MMTS locations are so close to heat sources and heat sinks, at least in the US, that any sort of debiasing appears to be a "guess."
statistically. 96% of them. thankfully NWS/NOAA/NASA/etc have started deploying wireless sensors, but unless they admonish the volunteers for placing their (NWS/NOAA/etc) dumb MMTS designs so close to heat sinks and sources, as if it was their fault, demanding that volunteers move the sensors to a location 20 meters from said sinks and sources...
you're just gunna have and continue to have decades of literally unusable data. But hey, hottest year on record!
I am not mad at volunteers. it isn't their fault the MMTS devices only came with 10 meters or whatever of cabling for the indoor-outdoor data. I would, however, like to see the rationale and meeting notes and design documents (and the reasoning and arguments thereof) for the MMTS; explicitly for use tracking climate trends.
anecdote: i have multi channel humidity and temp sensors that log to SD card. they have been logging for a long time.

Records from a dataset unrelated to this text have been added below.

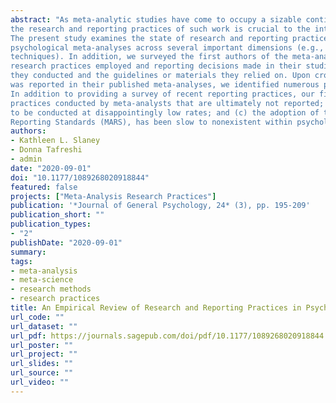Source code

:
 ```yaml
---
abstract: "As meta-analytic studies have come to occupy a sizable contingent of published work in the psychological sciences, clarity in
the research and reporting practices of such work is crucial to the interpretability and reproducibility of research findings.
The present study examines the state of research and reporting practices within a random sample of 384 published
psychological meta-analyses across several important dimensions (e.g., search methods, exclusion criteria, statistical
techniques). In addition, we surveyed the first authors of the meta-analyses in our sample to ask them directly about the
research practices employed and reporting decisions made in their studies, including the assessments and procedures
they conducted and the guidelines or materials they relied on. Upon cross-validating the first author responses with what
was reported in their published meta-analyses, we identified numerous potential gaps in reporting and research practices.
In addition to providing a survey of recent reporting practices, our findings suggest that (a) there are several research
practices conducted by meta-analysts that are ultimately not reported; (b) some aspects of meta-analysis research appear
to be conducted at disappointingly low rates; and (c) the adoption of the reporting standards, including the Meta-Analytic
Reporting Standards (MARS), has been slow to nonexistent within psychological meta-analytic research."
authors:
- Kathleen L. Slaney
- Donna Tafreshi
- admin
date: "2020-09-01"
doi: "10.1177/1089268020918844"
featured: false
projects: ["Meta-Analysis Research Practices"]
publication: '*Journal of General Psychology, 24* (3), pp. 195-209'
publication_short: ""
publication_types:
- "2"
publishDate: "2020-09-01"
summary: 
tags:
- meta-analysis
- meta-science
- research methods
- research practices
title: An Empirical Review of Research and Reporting Practices in Psychological Meta-Analyses
url_code: ""
url_dataset: ""
url_pdf: https://journals.sagepub.com/doi/pdf/10.1177/1089268020918844
url_poster: ""
url_project: ""
url_slides: ""
url_source: ""
url_video: ""
---
```


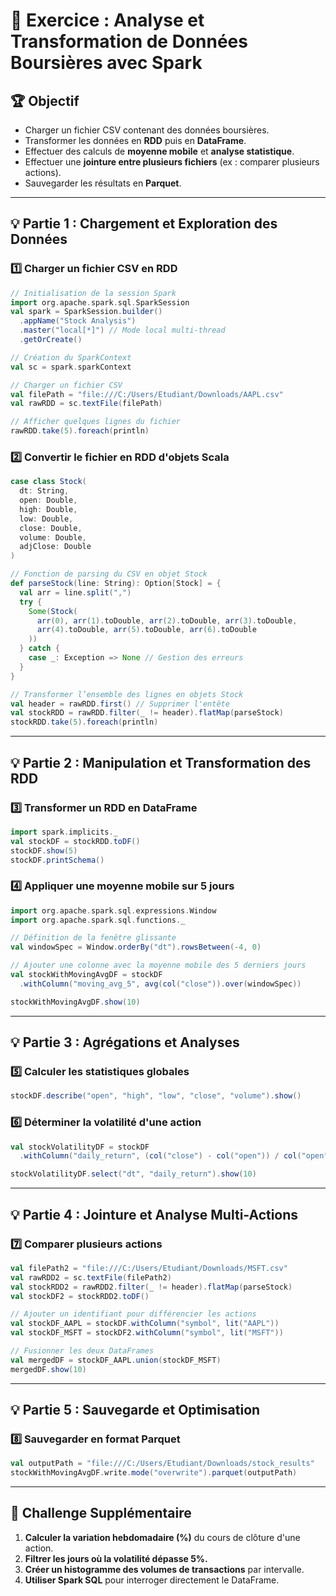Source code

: # **📌 Exercice : Analyse et Transformation de Données Boursières avec Spark**
## 🏆 **Objectif**
- Charger un fichier CSV contenant des données boursières.
- Transformer les données en **RDD** puis en **DataFrame**.
- Effectuer des calculs de **moyenne mobile** et **analyse statistique**.
- Effectuer une **jointure entre plusieurs fichiers** (ex : comparer plusieurs actions).
- Sauvegarder les résultats en **Parquet**.

---

## **💡 Partie 1 : Chargement et Exploration des Données**
### **1️⃣ Charger un fichier CSV en RDD**
```scala
// Initialisation de la session Spark
import org.apache.spark.sql.SparkSession
val spark = SparkSession.builder()
  .appName("Stock Analysis")
  .master("local[*]") // Mode local multi-thread
  .getOrCreate()

// Création du SparkContext
val sc = spark.sparkContext

// Charger un fichier CSV
val filePath = "file:///C:/Users/Etudiant/Downloads/AAPL.csv"
val rawRDD = sc.textFile(filePath)

// Afficher quelques lignes du fichier
rawRDD.take(5).foreach(println)
```

### **2️⃣ Convertir le fichier en RDD d'objets Scala**
```scala
case class Stock(
  dt: String,
  open: Double,
  high: Double,
  low: Double,
  close: Double,
  volume: Double,
  adjClose: Double
)

// Fonction de parsing du CSV en objet Stock
def parseStock(line: String): Option[Stock] = {
  val arr = line.split(",")
  try {
    Some(Stock(
      arr(0), arr(1).toDouble, arr(2).toDouble, arr(3).toDouble,
      arr(4).toDouble, arr(5).toDouble, arr(6).toDouble
    ))
  } catch {
    case _: Exception => None // Gestion des erreurs
  }
}

// Transformer l’ensemble des lignes en objets Stock
val header = rawRDD.first() // Supprimer l'entête
val stockRDD = rawRDD.filter(_ != header).flatMap(parseStock)
stockRDD.take(5).foreach(println)
```

---

## **💡 Partie 2 : Manipulation et Transformation des RDD**
### **3️⃣ Transformer un RDD en DataFrame**
```scala
import spark.implicits._
val stockDF = stockRDD.toDF()
stockDF.show(5)
stockDF.printSchema()
```

### **4️⃣ Appliquer une moyenne mobile sur 5 jours**
```scala
import org.apache.spark.sql.expressions.Window
import org.apache.spark.sql.functions._

// Définition de la fenêtre glissante
val windowSpec = Window.orderBy("dt").rowsBetween(-4, 0)

// Ajouter une colonne avec la moyenne mobile des 5 derniers jours
val stockWithMovingAvgDF = stockDF
  .withColumn("moving_avg_5", avg(col("close")).over(windowSpec))

stockWithMovingAvgDF.show(10)
```

---

## **💡 Partie 3 : Agrégations et Analyses**
### **5️⃣ Calculer les statistiques globales**
```scala
stockDF.describe("open", "high", "low", "close", "volume").show()
```

### **6️⃣ Déterminer la volatilité d'une action**
```scala
val stockVolatilityDF = stockDF
  .withColumn("daily_return", (col("close") - col("open")) / col("open") * 100)

stockVolatilityDF.select("dt", "daily_return").show(10)
```

---

## **💡 Partie 4 : Jointure et Analyse Multi-Actions**
### **7️⃣ Comparer plusieurs actions**
```scala
val filePath2 = "file:///C:/Users/Etudiant/Downloads/MSFT.csv"
val rawRDD2 = sc.textFile(filePath2)
val stockRDD2 = rawRDD2.filter(_ != header).flatMap(parseStock)
val stockDF2 = stockRDD2.toDF()

// Ajouter un identifiant pour différencier les actions
val stockDF_AAPL = stockDF.withColumn("symbol", lit("AAPL"))
val stockDF_MSFT = stockDF2.withColumn("symbol", lit("MSFT"))

// Fusionner les deux DataFrames
val mergedDF = stockDF_AAPL.union(stockDF_MSFT)
mergedDF.show(10)
```

---

## **💡 Partie 5 : Sauvegarde et Optimisation**
### **8️⃣ Sauvegarder en format Parquet**
```scala
val outputPath = "file:///C:/Users/Etudiant/Downloads/stock_results"
stockWithMovingAvgDF.write.mode("overwrite").parquet(outputPath)
```

---

## **📌 Challenge Supplémentaire**
1. **Calculer la variation hebdomadaire (%)** du cours de clôture d'une action.
2. **Filtrer les jours où la volatilité dépasse 5%.**
3. **Créer un histogramme des volumes de transactions** par intervalle.
4. **Utiliser Spark SQL** pour interroger directement le DataFrame.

My outdoor sensors, as well as our cars, etc, show that our location is always 7F cooler than the nearby metro (20 miles) during the warm months. If we used my temperature data, i'd believe the trends. if we use the temperature data from the sensors they use at the airport, it's going to show warming - and i submit you can't de-bias that using the methods used for the IPCC and other reports. and when i say 7F cooler here than there, i mean on the thermometers on our cars (and multimeters, or even a liquid-in-glass carried around!). I also mean my location is consistently cooler than the forecast temperatures for the city.
i understand weather is not climate.